PESHAWAR: Scores of students were injured in a school in Khyber Pakhtunkhwa’s Battagram district as a 4.5 magnitude earthquake jolted parts of the province on Monday.
No loss of life or property was reported after the quake rocked various KP districts, the Provincial Disaster Management Authority (PMDA) said.
However, at least 57 students were injured when panic ensued in classrooms on the third floor of a school in Battagram. The students were shifted to a local hospital.
Three of these students are in a critical condition, the deputy commissioner’s office said.
In October last year a 7.5-magnitude quake ripped across Pakistan and Afghanistan, killing almost 400 people and flattening buildings in rugged terrain that impeded relief efforts.
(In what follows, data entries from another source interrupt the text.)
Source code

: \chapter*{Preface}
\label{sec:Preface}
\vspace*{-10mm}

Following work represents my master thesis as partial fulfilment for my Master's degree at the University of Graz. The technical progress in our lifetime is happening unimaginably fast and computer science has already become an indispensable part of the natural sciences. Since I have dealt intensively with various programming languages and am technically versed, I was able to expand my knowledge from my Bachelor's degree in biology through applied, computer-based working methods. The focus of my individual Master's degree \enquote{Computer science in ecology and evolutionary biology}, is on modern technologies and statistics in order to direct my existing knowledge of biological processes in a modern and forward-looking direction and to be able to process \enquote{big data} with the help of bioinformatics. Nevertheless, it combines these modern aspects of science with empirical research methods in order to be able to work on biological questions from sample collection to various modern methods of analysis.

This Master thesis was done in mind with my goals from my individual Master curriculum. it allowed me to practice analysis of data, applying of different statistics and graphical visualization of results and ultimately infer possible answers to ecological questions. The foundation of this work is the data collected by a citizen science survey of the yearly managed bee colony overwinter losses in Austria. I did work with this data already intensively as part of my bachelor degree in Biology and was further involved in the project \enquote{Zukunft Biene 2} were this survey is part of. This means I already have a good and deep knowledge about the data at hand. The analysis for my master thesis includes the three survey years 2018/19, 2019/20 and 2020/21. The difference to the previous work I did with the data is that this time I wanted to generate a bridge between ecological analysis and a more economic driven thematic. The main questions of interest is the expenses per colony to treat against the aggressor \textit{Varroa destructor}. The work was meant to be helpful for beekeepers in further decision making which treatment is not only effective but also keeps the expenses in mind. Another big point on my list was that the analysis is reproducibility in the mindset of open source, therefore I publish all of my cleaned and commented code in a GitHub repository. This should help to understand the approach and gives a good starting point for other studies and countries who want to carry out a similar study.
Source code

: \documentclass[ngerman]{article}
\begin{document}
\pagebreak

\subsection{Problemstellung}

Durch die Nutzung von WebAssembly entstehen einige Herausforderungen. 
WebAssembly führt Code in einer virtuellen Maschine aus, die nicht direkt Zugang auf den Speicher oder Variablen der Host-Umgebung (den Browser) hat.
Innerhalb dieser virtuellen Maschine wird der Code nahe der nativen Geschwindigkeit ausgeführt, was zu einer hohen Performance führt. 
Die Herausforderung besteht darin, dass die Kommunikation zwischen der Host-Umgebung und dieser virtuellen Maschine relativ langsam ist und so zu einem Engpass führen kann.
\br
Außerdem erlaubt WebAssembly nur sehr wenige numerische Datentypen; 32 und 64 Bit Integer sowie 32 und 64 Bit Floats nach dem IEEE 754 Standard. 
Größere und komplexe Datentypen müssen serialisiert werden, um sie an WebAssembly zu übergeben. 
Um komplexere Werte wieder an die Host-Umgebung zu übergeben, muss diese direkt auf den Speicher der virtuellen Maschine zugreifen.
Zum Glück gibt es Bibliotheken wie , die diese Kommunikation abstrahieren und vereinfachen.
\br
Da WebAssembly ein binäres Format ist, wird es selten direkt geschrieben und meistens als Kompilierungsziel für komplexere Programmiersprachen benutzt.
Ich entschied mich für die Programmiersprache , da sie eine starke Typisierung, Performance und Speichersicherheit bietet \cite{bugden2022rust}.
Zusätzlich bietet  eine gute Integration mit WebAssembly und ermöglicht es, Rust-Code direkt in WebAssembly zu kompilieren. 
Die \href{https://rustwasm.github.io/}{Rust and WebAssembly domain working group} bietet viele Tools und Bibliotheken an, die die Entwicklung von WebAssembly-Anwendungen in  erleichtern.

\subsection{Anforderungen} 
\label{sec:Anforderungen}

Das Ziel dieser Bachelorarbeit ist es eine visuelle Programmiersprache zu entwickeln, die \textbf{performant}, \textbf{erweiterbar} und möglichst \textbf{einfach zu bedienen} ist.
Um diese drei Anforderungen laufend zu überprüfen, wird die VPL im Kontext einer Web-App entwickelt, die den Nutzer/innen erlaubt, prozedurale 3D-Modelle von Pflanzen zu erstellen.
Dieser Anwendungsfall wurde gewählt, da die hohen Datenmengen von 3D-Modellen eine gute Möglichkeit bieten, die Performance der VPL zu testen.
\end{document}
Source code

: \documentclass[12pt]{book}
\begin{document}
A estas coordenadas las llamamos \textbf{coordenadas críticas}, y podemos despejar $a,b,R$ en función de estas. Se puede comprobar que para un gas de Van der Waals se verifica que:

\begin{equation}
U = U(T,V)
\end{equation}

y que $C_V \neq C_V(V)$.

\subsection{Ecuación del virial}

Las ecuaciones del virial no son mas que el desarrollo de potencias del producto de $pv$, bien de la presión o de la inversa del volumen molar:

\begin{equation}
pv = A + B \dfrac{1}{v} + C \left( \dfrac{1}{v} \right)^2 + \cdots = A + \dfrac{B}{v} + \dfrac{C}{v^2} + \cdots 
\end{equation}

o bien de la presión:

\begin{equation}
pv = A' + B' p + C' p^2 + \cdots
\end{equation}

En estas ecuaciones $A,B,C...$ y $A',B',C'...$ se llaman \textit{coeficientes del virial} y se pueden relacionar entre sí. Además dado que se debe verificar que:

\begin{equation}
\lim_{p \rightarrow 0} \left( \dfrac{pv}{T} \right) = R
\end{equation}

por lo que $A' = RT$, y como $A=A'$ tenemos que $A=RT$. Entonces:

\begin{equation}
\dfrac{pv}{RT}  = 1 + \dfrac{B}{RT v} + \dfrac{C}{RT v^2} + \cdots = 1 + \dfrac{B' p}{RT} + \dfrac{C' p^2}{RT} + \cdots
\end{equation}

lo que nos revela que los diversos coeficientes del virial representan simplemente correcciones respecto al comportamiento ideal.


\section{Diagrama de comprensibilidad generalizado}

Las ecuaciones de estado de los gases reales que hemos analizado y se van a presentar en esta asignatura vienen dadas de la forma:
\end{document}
Pakistan is located in the Indus-Tsangpo Suture Zone, which is roughly 200 km north of the Himalaya Front and is defined by an exposed ophiolite chain along its southern margin.
This region has the highest rates of seismicity and largest earthquakes in the Himalaya region, caused mainly by movement on thrust faults.
Along the western margin of the Tibetan Plateau, in the vicinity of south-eastern Afghanistan and western Pakistan, the South Asian plate translates obliquely relative to the Eurasia plate, resulting in a complex fold-and-thrust belt known as the Sulaiman Range.
Faulting in this region includes strike-slip, reverse-slip and oblique-slip motion and often results in shallow, destructive earthquakes.
The PMD recorded about 851 seismic disturbances in 2015.